Return the listing exactly, please; no pictures.
##### AVAILABLE RECORDS
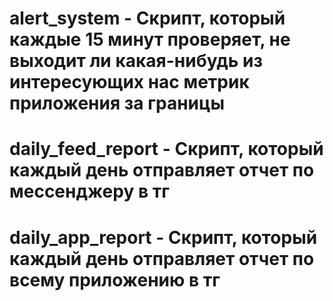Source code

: # alert_system - Скрипт, который каждые 15 минут проверяет, не выходит ли какая-нибудь из интересующих нас метрик приложения за границы
# daily_feed_report - Скрипт, который каждый день отправляет отчет по мессенджеру в тг
# daily_app_report - Скрипт, который каждый день отправляет отчет по всему приложению в тг
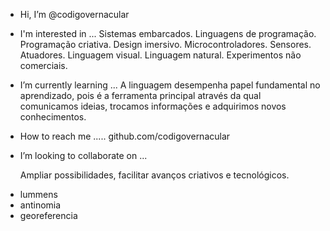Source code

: -  Hi, I’m @codigovernacular
  
-  I'm interested in ...
  Sistemas embarcados. Linguagens de programação. Programação criativa. Design imersivo. Microcontroladores. Sensores. Atuadores. Linguagem visual. Linguagem natural. Experimentos não comerciais.
- I’m currently learning ...
  A linguagem desempenha papel fundamental no aprendizado, pois é a ferramenta principal através da qual comunicamos ideias, trocamos informações e adquirimos novos conhecimentos.

- How to reach me .....
  github.com/codigovernacular

-  I’m looking to collaborate on ...

   Ampliar possibilidades,  facilitar avanços criativos e tecnológicos.


<!---
codigovernacular/codigovernacular is a ✨ special ✨ repository because its `README.md` (this file) appears on your GitHub profile.
You can click the Preview link to take a look at your changes.
--->
- lummens
- antinomia
- georeferencia
  
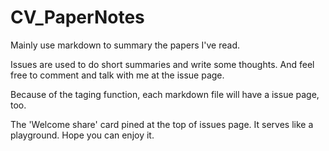 # CV_PaperNotes  
Mainly use markdown to summary the papers I've read.  

Issues are used to do short summaries and write some thoughts. 
And feel free to comment and talk with me at the issue page.   

Because of the taging function, each markdown file will have 
a issue page, too.    

The 'Welcome share' card pined at the top of issues page. It 
serves like a playground. Hope you can enjoy it.  

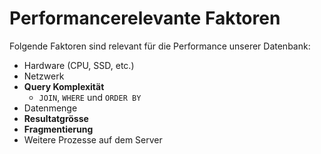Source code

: # Performancerelevante Faktoren

Folgende Faktoren sind relevant für die Performance unserer Datenbank:

- Hardware (CPU, SSD, etc.)
- Netzwerk
- **Query Komplexität**
  - `JOIN`, `WHERE` und `ORDER BY`
- Datenmenge
- **Resultatgrösse**
- **Fragmentierung**
- Weitere Prozesse auf dem Server
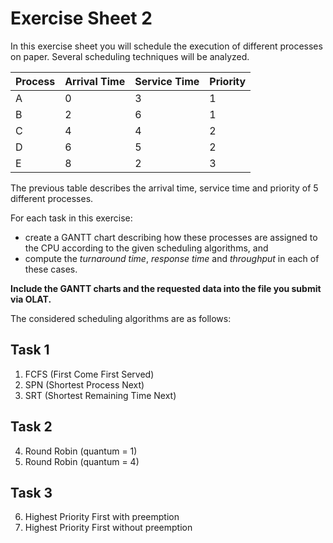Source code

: # Exercise Sheet 2

In this exercise sheet you will schedule the execution of different processes on paper. Several scheduling techniques will be analyzed.

| Process | Arrival Time | Service Time | Priority |
|---------|--------------|--------------|----------|
| A       | 0            | 3            | 1        |
| B       | 2            | 6            | 1        |
| C       | 4            | 4            | 2        |
| D       | 6            | 5            | 2        |
| E       | 8            | 2            | 3        |

The previous table describes the arrival time, service time and priority of 5 different processes. 

For each task in this exercise:
* create a GANTT chart describing how these processes are assigned to the CPU according to the given scheduling algorithms, and
* compute the *turnaround time*, *response time* and *throughput* in each of these cases.

**Include the GANTT charts and the requested data into the file you submit via OLAT.**

The considered scheduling algorithms are as follows:

## Task 1

1. FCFS (First Come First Served)
2. SPN (Shortest Process Next)
3. SRT (Shortest Remaining Time Next)

## Task 2

4. Round Robin (quantum = 1)
5. Round Robin (quantum = 4)

## Task 3

6. Highest Priority First with preemption
7. Highest Priority First without preemption
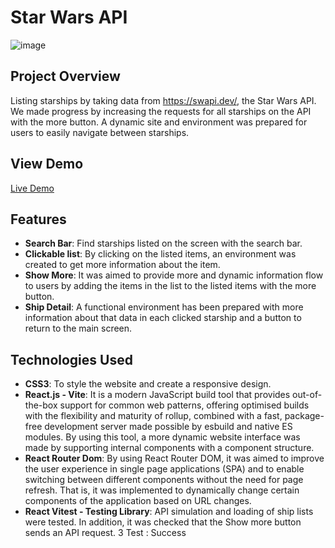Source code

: # Star Wars API
![image](https://github.com/user-attachments/assets/78a64c62-a099-4634-8539-5895da1cf3b8)



## Project Overview 
Listing starships by taking data from https://swapi.dev/, the Star Wars API. We made progress by increasing the requests for all starships on the API with the more button. A dynamic site and environment was prepared for users to easily navigate between starships.

## View Demo 
[Live Demo](https://star-wars-ships-blond.vercel.app/)

## Features
- **Search Bar**: Find starships listed on the screen with the search bar.
- **Clickable list**: By clicking on the listed items, an environment was created to get more information about the item.
- **Show More**: It was aimed to provide more and dynamic information flow to users by adding the items in the list to the listed items with the more button.
- **Ship Detail**: A functional environment has been prepared with more information about that data in each clicked starship and a button to return to the main screen.
## Technologies Used
- **CSS3**: To style the website and create a responsive design.
- **React.js - Vite**: It is a modern JavaScript build tool that provides out-of-the-box support for common web patterns, offering optimised builds with the flexibility and maturity of rollup, combined with a fast, package-free development server made possible by esbuild and native ES modules. By using this tool, a more dynamic website interface was made by supporting internal components with a component structure.
- **React Router Dom**: By using React Router DOM, it was aimed to improve the user experience in single page applications (SPA) and to enable switching between different components without the need for page refresh. That is, it was implemented to dynamically change certain components of the application based on URL changes.
- **React Vitest - Testing Library**: API simulation and loading of ship lists were tested. In addition, it was checked that the Show more button sends an API request. 3 Test : Success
##########
_FINISHED EXERCISE_.
Source code

: # alert_system - Скрипт, который каждые 15 минут проверяет, не выходит ли какая-нибудь из интересующих нас метрик приложения за границы
# daily_feed_report - Скрипт, который каждый день отправляет отчет по мессенджеру в тг
# daily_app_report - Скрипт, который каждый день отправляет отчет по всему приложению в тг
Source code

: -  Hi, I’m @codigovernacular
  
-  I'm interested in ...
  Sistemas embarcados. Linguagens de programação. Programação criativa. Design imersivo. Microcontroladores. Sensores. Atuadores. Linguagem visual. Linguagem natural. Experimentos não comerciais.
- I’m currently learning ...
  A linguagem desempenha papel fundamental no aprendizado, pois é a ferramenta principal através da qual comunicamos ideias, trocamos informações e adquirimos novos conhecimentos.

- How to reach me .....
  github.com/codigovernacular

-  I’m looking to collaborate on ...

   Ampliar possibilidades,  facilitar avanços criativos e tecnológicos.


<!---
codigovernacular/codigovernacular is a ✨ special ✨ repository because its `README.md` (this file) appears on your GitHub profile.
You can click the Preview link to take a look at your changes.
--->
- lummens
- antinomia
- georeferencia
  
 # CV_PaperNotes  
Mainly use markdown to summary the papers I've read.  

Issues are used to do short summaries and write some thoughts. 
And feel free to comment and talk with me at the issue page.   

Because of the taging function, each markdown file will have 
a issue page, too.    

The 'Welcome share' card pined at the top of issues page. It 
serves like a playground. Hope you can enjoy it.  

Source code

: # Performancerelevante Faktoren

Folgende Faktoren sind relevant für die Performance unserer Datenbank:

- Hardware (CPU, SSD, etc.)
- Netzwerk
- **Query Komplexität**
  - `JOIN`, `WHERE` und `ORDER BY`
- Datenmenge
- **Resultatgrösse**
- **Fragmentierung**
- Weitere Prozesse auf dem Server
Source code

: # Exercise Sheet 2

In this exercise sheet you will schedule the execution of different processes on paper. Several scheduling techniques will be analyzed.

| Process | Arrival Time | Service Time | Priority |
|---------|--------------|--------------|----------|
| A       | 0            | 3            | 1        |
| B       | 2            | 6            | 1        |
| C       | 4            | 4            | 2        |
| D       | 6            | 5            | 2        |
| E       | 8            | 2            | 3        |

The previous table describes the arrival time, service time and priority of 5 different processes. 

For each task in this exercise:
* create a GANTT chart describing how these processes are assigned to the CPU according to the given scheduling algorithms, and
* compute the *turnaround time*, *response time* and *throughput* in each of these cases.

**Include the GANTT charts and the requested data into the file you submit via OLAT.**

The considered scheduling algorithms are as follows:

## Task 1

1. FCFS (First Come First Served)
2. SPN (Shortest Process Next)
3. SRT (Shortest Remaining Time Next)

## Task 2

4. Round Robin (quantum = 1)
5. Round Robin (quantum = 4)

## Task 3

6. Highest Priority First with preemption
7. Highest Priority First without preemption
Source code

: # Star Wars API
![image](https://github.com/user-attachments/assets/78a64c62-a099-4634-8539-5895da1cf3b8)



## Project Overview 
Listing starships by taking data from https://swapi.dev/, the Star Wars API. We made progress by increasing the requests for all starships on the API with the more button. A dynamic site and environment was prepared for users to easily navigate between starships.

## View Demo 
[Live Demo](https://star-wars-ships-blond.vercel.app/)

## Features
- **Search Bar**: Find starships listed on the screen with the search bar.
- **Clickable list**: By clicking on the listed items, an environment was created to get more information about the item.
- **Show More**: It was aimed to provide more and dynamic information flow to users by adding the items in the list to the listed items with the more button.
- **Ship Detail**: A functional environment has been prepared with more information about that data in each clicked starship and a button to return to the main screen.
## Technologies Used
- **CSS3**: To style the website and create a responsive design.
- **React.js - Vite**: It is a modern JavaScript build tool that provides out-of-the-box support for common web patterns, offering optimised builds with the flexibility and maturity of rollup, combined with a fast, package-free development server made possible by esbuild and native ES modules. By using this tool, a more dynamic website interface was made by supporting internal components with a component structure.
- **React Router Dom**: By using React Router DOM, it was aimed to improve the user experience in single page applications (SPA) and to enable switching between different components without the need for page refresh. That is, it was implemented to dynamically change certain components of the application based on URL changes.
- **React Vitest - Testing Library**: API simulation and loading of ship lists were tested. In addition, it was checked that the Show more button sends an API request. 3 Test : Success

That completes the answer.